▶ _The task_:
Exact transcription, pictures omitted: begin at the top line of the records below and end with the line bearing "in AI systems.".

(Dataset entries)
++++++++++++++++++++

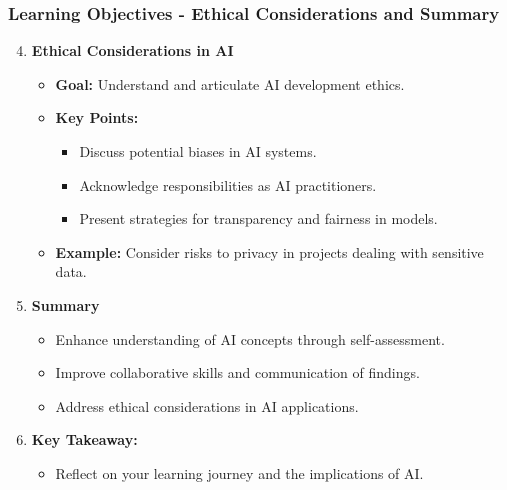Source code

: \documentclass[aspectratio=169]{beamer}
\begin{document}
\begin{frame}[fragile]
    \frametitle{Learning Objectives - Ethical Considerations and Summary}
    \begin{enumerate}
        \setcounter{enumi}{3}
        \item \textbf{Ethical Considerations in AI}
        \begin{itemize}
            \item \textbf{Goal:} Understand and articulate AI development ethics.
            \item \textbf{Key Points:}
                \begin{itemize}
                    \item Discuss potential biases in AI systems.
                    \item Acknowledge responsibilities as AI practitioners.
                    \item Present strategies for transparency and fairness in models.
                \end{itemize}
            \item \textbf{Example:} Consider risks to privacy in projects dealing with sensitive data.
        \end{itemize}
    
        \item \textbf{Summary}
        \begin{itemize}
            \item Enhance understanding of AI concepts through self-assessment.
            \item Improve collaborative skills and communication of findings.
            \item Address ethical considerations in AI applications.
        \end{itemize}
        
        \item \textbf{Key Takeaway:}
        \begin{itemize}
            \item Reflect on your learning journey and the implications of AI.
        \end{itemize}
    \end{enumerate}
\end{frame}
\end{document}
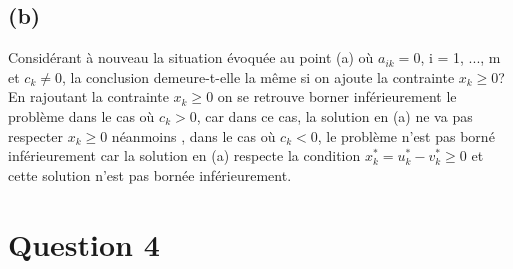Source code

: \documentclass{article}
\begin{document}
\subsection*{(b)}
\begin{spacing}{1.2}
\noindent Considérant à nouveau la situation évoquée au point (a) où $a_{ik} = 0$, i = 1, ..., m et $c_k \neq 0$, la conclusion demeure-t-elle la même si on ajoute la contrainte $x_k \geq 0$? 
\\

\noindent En rajoutant la contrainte $x_k \geq 0$ on se retrouve borner inférieurement le problème dans le cas où $c_k > 0$, car dans ce cas, la solution en (a) ne va pas respecter $x_k \geq 0$ néanmoins , dans le cas où $c_k < 0$, le problème n'est pas borné inférieurement car la solution en (a) respecte la condition $x^*_k = u^*_k-v^*_k \geq 0$ et cette solution n'est pas bornée inférieurement.
\end{spacing}

\pagebreak

\section*{Question 4}
\end{document}
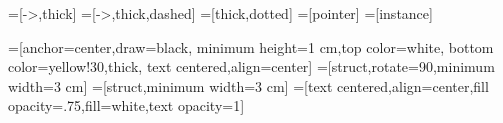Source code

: =[->,thick]
=[->,thick,dashed]
=[thick,dotted]
=[pointer]
=[instance]

=[anchor=center,draw=black, minimum height=1 cm,top color=white, bottom color=yellow!30,thick, text centered,align=center]
=[struct,rotate=90,minimum width=3 cm]
=[struct,minimum width=3 cm]
=[text centered,align=center,fill opacity=.75,fill=white,text opacity=1]
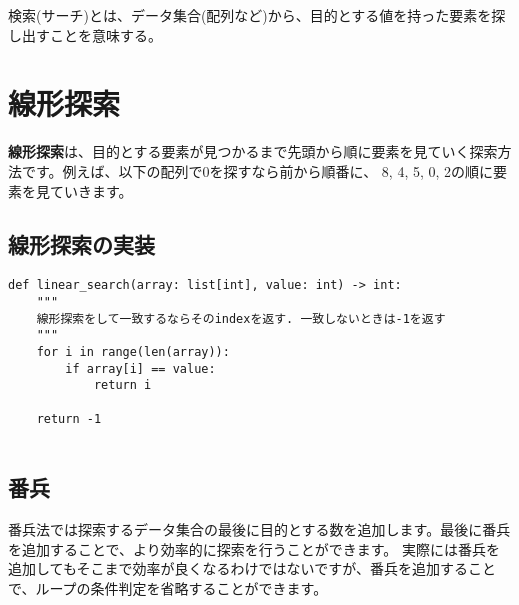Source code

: 検索(サーチ)とは、データ集合(配列など)から、目的とする値を持った要素を探し出すことを意味する。

\section{線形探索}

\textbf{線形探索}は、目的とする要素が見つかるまで先頭から順に要素を見ていく探索方法です。例えば、以下の配列で0を探すなら前から順番に、
8, 4, 5, 0, 2の順に要素を見ていきます。

\vspace{0.5cm}

\begin{center}
\end{center}

\subsection{線形探索の実装}
\begin{lstlisting}[caption=線形探索の実装, frame=TRBL, label={linear}]
def linear_search(array: list[int], value: int) -> int:
    """
    線形探索をして一致するならそのindexを返す. 一致しないときは-1を返す
    """
    for i in range(len(array)):
        if array[i] == value:
            return i
    
    return -1


\end{lstlisting}

\subsection{番兵}

番兵法では探索するデータ集合の最後に目的とする数を追加します。最後に番兵を追加することで、より効率的に探索を行うことができます。
実際には番兵を追加してもそこまで効率が良くなるわけではないですが、番兵を追加することで、ループの条件判定を省略することができます。

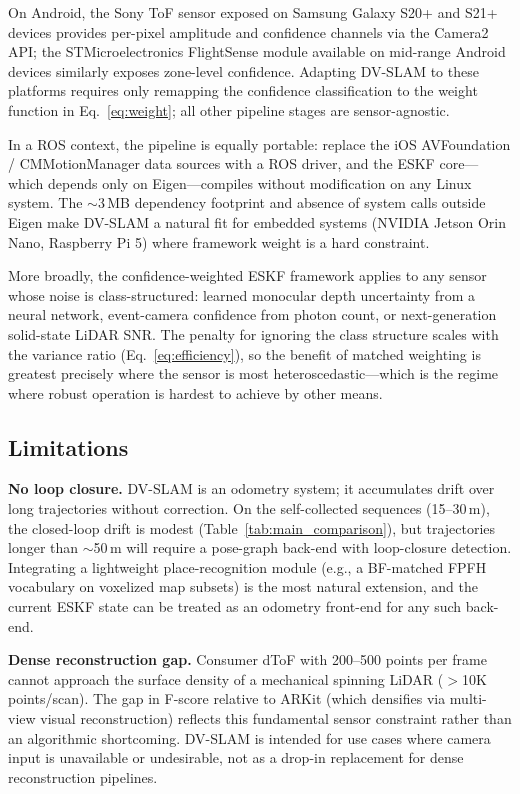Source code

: On Android, the Sony ToF sensor exposed on Samsung Galaxy S20+ and S21+ devices provides per-pixel amplitude and confidence channels via the Camera2 API; the STMicroelectronics FlightSense module available on mid-range Android devices similarly exposes zone-level confidence. Adapting DV-SLAM to these platforms requires only remapping the confidence classification to the weight function in Eq.~\eqref{eq:weight}; all other pipeline stages are sensor-agnostic.

In a ROS context, the pipeline is equally portable: replace the iOS AVFoundation / CMMotionManager data sources with a ROS driver, and the ESKF core---which depends only on Eigen---compiles without modification on any Linux system. The $\sim$3\,MB dependency footprint and absence of system calls outside Eigen make DV-SLAM a natural fit for embedded systems (NVIDIA Jetson Orin Nano, Raspberry Pi 5) where framework weight is a hard constraint.

More broadly, the confidence-weighted ESKF framework applies to any sensor whose noise is class-structured: learned monocular depth uncertainty from a neural network, event-camera confidence from photon count, or next-generation solid-state LiDAR SNR. The penalty for ignoring the class structure scales with the variance ratio (Eq.~\eqref{eq:efficiency}), so the benefit of matched weighting is greatest precisely where the sensor is most heteroscedastic---which is the regime where robust operation is hardest to achieve by other means.

\subsection{Limitations}
\label{sec:limitations}

\textbf{No loop closure.}
DV-SLAM is an odometry system; it accumulates drift over long trajectories without correction. On the self-collected sequences (15--30\,m), the closed-loop drift is modest (Table~\ref{tab:main_comparison}), but trajectories longer than $\sim$50\,m will require a pose-graph back-end with loop-closure detection. Integrating a lightweight place-recognition module (e.g., a BF-matched FPFH vocabulary on voxelized map subsets) is the most natural extension, and the current ESKF state can be treated as an odometry front-end for any such back-end.

\textbf{Dense reconstruction gap.}
Consumer dToF with 200--500 points per frame cannot approach the surface density of a mechanical spinning LiDAR ($>$10K points/scan). The gap in F-score relative to ARKit (which densifies via multi-view visual reconstruction) reflects this fundamental sensor constraint rather than an algorithmic shortcoming. DV-SLAM is intended for use cases where camera input is unavailable or undesirable, not as a drop-in replacement for dense reconstruction pipelines.

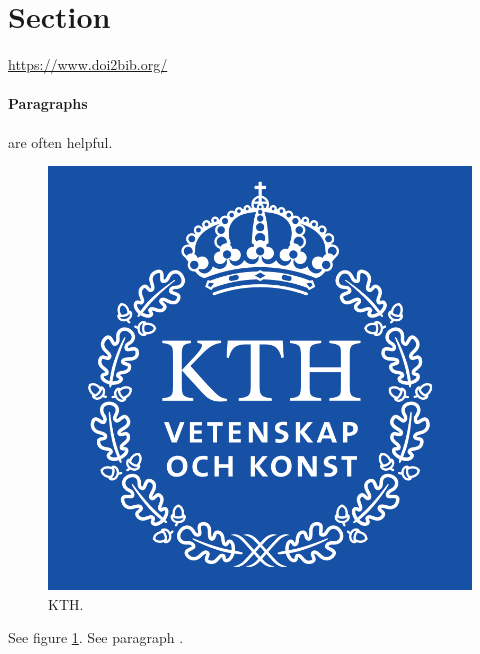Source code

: \section{Section}

\cite{incollection}
\cite{url}

\href{https://www.doi2bib.org/}{https://www.doi2bib.org/}

\paragraph{Paragraphs}\label{para:paragraph} are often helpful.

\begin{figure}[h]
    \begin{center}
        \includegraphics[scale=0.2]{figures/kth.png}
    \end{center}
    \caption{KTH.}
    \label{fig:kth}
\end{figure}

See figure \ref{fig:kth}.
See paragraph .


\lipsum[1-7]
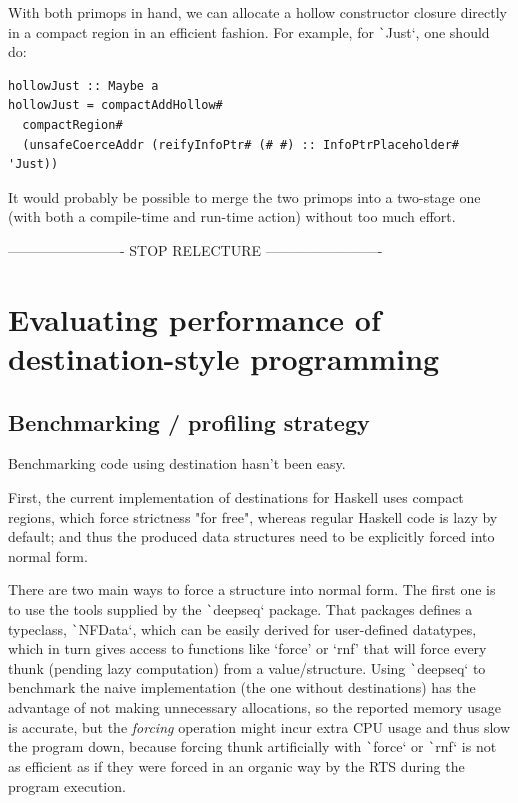 \documentclass[english]{jflart}
\newcommand{\TODO}[1]{{\color{red}\large #1}}
\begin{document}
With both primops in hand, we can allocate a hollow constructor closure directly in a compact region in an efficient fashion. For example, for \texttt`Just`, one should do:
{\small
\begin{verbatim}
hollowJust :: Maybe a
hollowJust = compactAddHollow#
  compactRegion#
  (unsafeCoerceAddr (reifyInfoPtr# (# #) :: InfoPtrPlaceholder# 'Just))  
\end{verbatim}
}

It would probably be possible to merge the two primops into a two-stage one (with both a compile-time and run-time action) without too much effort.

\clearpage{}
\TODO{------------------------- STOP RELECTURE -------------------------}

\section{Evaluating performance of destination-style programming}

\subsection{Benchmarking / profiling strategy}

Benchmarking code using destination hasn't been easy.

First, the current implementation of destinations for Haskell uses compact regions, which force strictness "for free", whereas regular Haskell code is lazy by default; and thus the produced data structures need to be explicitly forced into normal form.

There are two main ways to force a structure into normal form. The first one is to use the tools supplied by the \texttt`deepseq` package. That packages defines a typeclass, \texttt`NFData`, which can be easily derived for user-defined datatypes, which in turn gives access to functions like `force' or `rnf' that will force every thunk (pending lazy computation) from a value/structure. Using \texttt`deepseq` to benchmark the naive implementation (the one without destinations) has the advantage of not making unnecessary allocations, so the reported memory usage is accurate, but the \emph{forcing} operation might incur extra CPU usage and thus slow the program down, because forcing thunk artificially with \texttt`force` or \texttt`rnf` is not as efficient as if they were forced in an organic way by the RTS during the program execution.
\end{document}
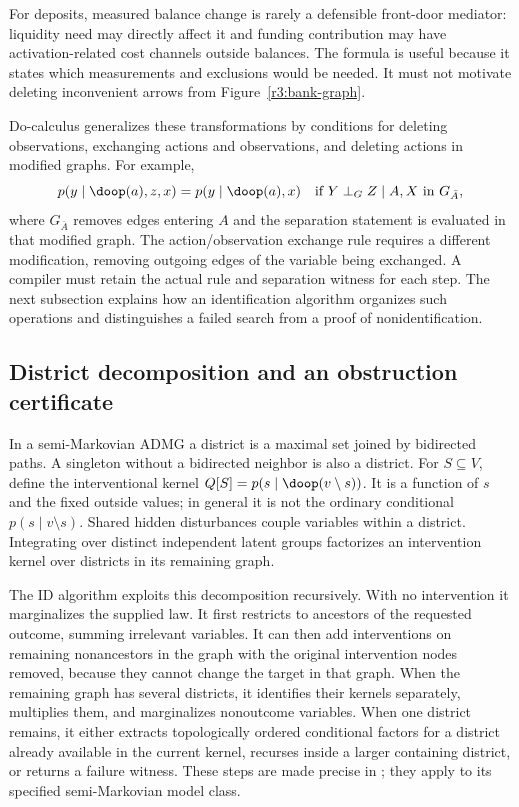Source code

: For deposits, measured balance change is rarely a defensible front-door
mediator: liquidity need may directly affect it and funding contribution
may have activation-related cost channels outside balances. The formula
is useful because it states which measurements and exclusions would be
needed. It must not motivate deleting inconvenient arrows from
Figure~\ref{r3:bank-graph}.

Do-calculus generalizes these transformations by conditions for deleting
observations, exchanging actions and observations, and deleting actions
in modified graphs. For example,
\[
 p(y\mid\doop(a),z,x)=p(y\mid\doop(a),x)
 \quad\text{if }Y\perp_G Z\mid A,X\text{ in }G_{\bar A},
\]
where $G_{\bar A}$ removes edges entering $A$ and the separation statement
is evaluated in that modified graph. The action/observation exchange rule
requires a different modification, removing outgoing edges of the variable
being exchanged. A compiler must retain the actual rule and separation
witness for each step. The next subsection explains how an identification
algorithm organizes such operations and distinguishes a failed search
from a proof of nonidentification.

\subsection{District decomposition and an obstruction certificate}
\label{r3:id-algorithm}
In a semi-Markovian ADMG a district is a maximal set joined by bidirected
paths. A singleton without a bidirected neighbor is also a district.
For $S\subseteq V$, define the interventional kernel
$Q[S]=p(s\mid\doop(v\setminus s))$. It is a function of $s$ and the
fixed outside values; in general it is not the ordinary conditional
$p(s\mid v\setminus s)$. Shared hidden disturbances couple variables
within a district. Integrating over distinct independent latent groups
factorizes an intervention kernel over districts in its remaining graph.

The ID algorithm exploits this decomposition recursively. With no
intervention it marginalizes the supplied law. It first restricts to
ancestors of the requested outcome, summing irrelevant variables. It
can then add interventions on remaining nonancestors in the graph with
the original intervention nodes removed, because they cannot change the
target in that graph. When the remaining graph has several districts,
it identifies their kernels separately, multiplies them, and marginalizes
nonoutcome variables. When one district remains, it either extracts
topologically ordered conditional factors for a district already
available in the current kernel, recurses inside a larger containing
district, or returns a failure witness. These steps are made precise in
\citet[Section 4, Figure 2]{id2006}; they apply to its specified
semi-Markovian model class.


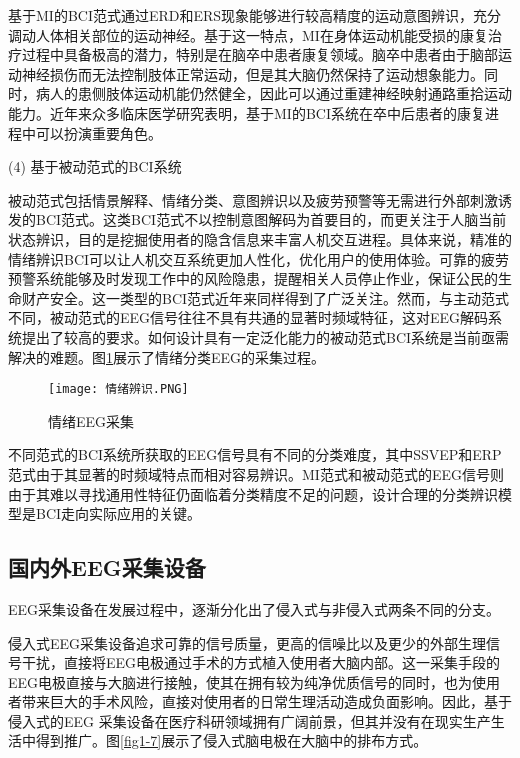 基于MI的BCI范式通过ERD和ERS现象能够进行较高精度的运动意图辨识，充分调动人体相关部位的运动神经。基于这一特点，MI在身体运动机能受损的康复治疗过程中具备极高的潜力，特别是在脑卒中患者康复领域\cite{1-44,1-45}。脑卒中患者由于脑部运动神经损伤而无法控制肢体正常运动，但是其大脑仍然保持了运动想象能力。同时，病人的患侧肢体运动机能仍然健全，因此可以通过重建神经映射通路重拾运动能力\cite{1-46,1-47}。近年来众多临床医学研究表明，基于MI的BCI系统在卒中后患者的康复进程中可以扮演重要角色\cite{1-48,1-102}。

(4) 基于被动范式的BCI系统

被动范式包括情景解释、情绪分类、意图辨识以及疲劳预警等无需进行外部刺激诱发的BCI范式\cite{1-36}。这类BCI范式不以控制意图解码为首要目的，而更关注于人脑当前状态辨识，目的是挖掘使用者的隐含信息来丰富人机交互进程。具体来说，精准的情绪辨识BCI可以让人机交互系统更加人性化，优化用户的使用体验。可靠的疲劳预警系统能够及时发现工作中的风险隐患，提醒相关人员停止作业，保证公民的生命财产安全。这一类型的BCI范式近年来同样得到了广泛关注\cite{3-28,3-29,3-30}。然而，与主动范式不同，被动范式的EEG信号往往不具有共通的显著时频域特征，这对EEG解码系统提出了较高的要求\cite{3-31}。如何设计具有一定泛化能力的被动范式BCI系统是当前亟需解决的难题。图\ref{fig1-6}展示了情绪分类EEG的采集过程。

\begin{figure}[h]
	\centering
	\texttt{[image: 情绪辨识.PNG]}
	\caption{情绪EEG采集\cite{1-49}}
	\label{fig1-6}
\end{figure}


不同范式的BCI系统所获取的EEG信号具有不同的分类难度，其中SSVEP和ERP范式由于其显著的时频域特点而相对容易辨识。MI范式和被动范式的EEG信号则由于其难以寻找通用性特征仍面临着分类精度不足的问题，设计合理的分类辨识模型是BCI走向实际应用的关键。


\subsection{国内外EEG采集设备}
EEG采集设备在发展过程中，逐渐分化出了侵入式\cite{1-50}与非侵入式\cite{1-51}两条不同的分支。

侵入式EEG采集设备追求可靠的信号质量，更高的信噪比以及更少的外部生理信号干扰，直接将EEG电极通过手术的方式植入使用者大脑内部。这一采集手段的EEG电极直接与大脑进行接触，使其在拥有较为纯净优质信号的同时，也为使用者带来巨大的手术风险，直接对使用者的日常生理活动造成负面影响。因此，基于侵入式的EEG 采集设备在医疗科研领域拥有广阔前景\cite{1-52}，但其并没有在现实生产生活中得到推广\cite{1-53}。图\ref{fig1-7}展示了侵入式脑电极在大脑中的排布方式。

++++++++++++++++++++

▶ _Result of this exercise_:
Source code

: \documentclass[aspectratio=169]{beamer}
\begin{document}
\begin{frame}[fragile]
    \frametitle{Learning Objectives - Ethical Considerations and Summary}
    \begin{enumerate}
        \setcounter{enumi}{3}
        \item \textbf{Ethical Considerations in AI}
        \begin{itemize}
            \item \textbf{Goal:} Understand and articulate AI development ethics.
            \item \textbf{Key Points:}
                \begin{itemize}
                    \item Discuss potential biases in AI systems.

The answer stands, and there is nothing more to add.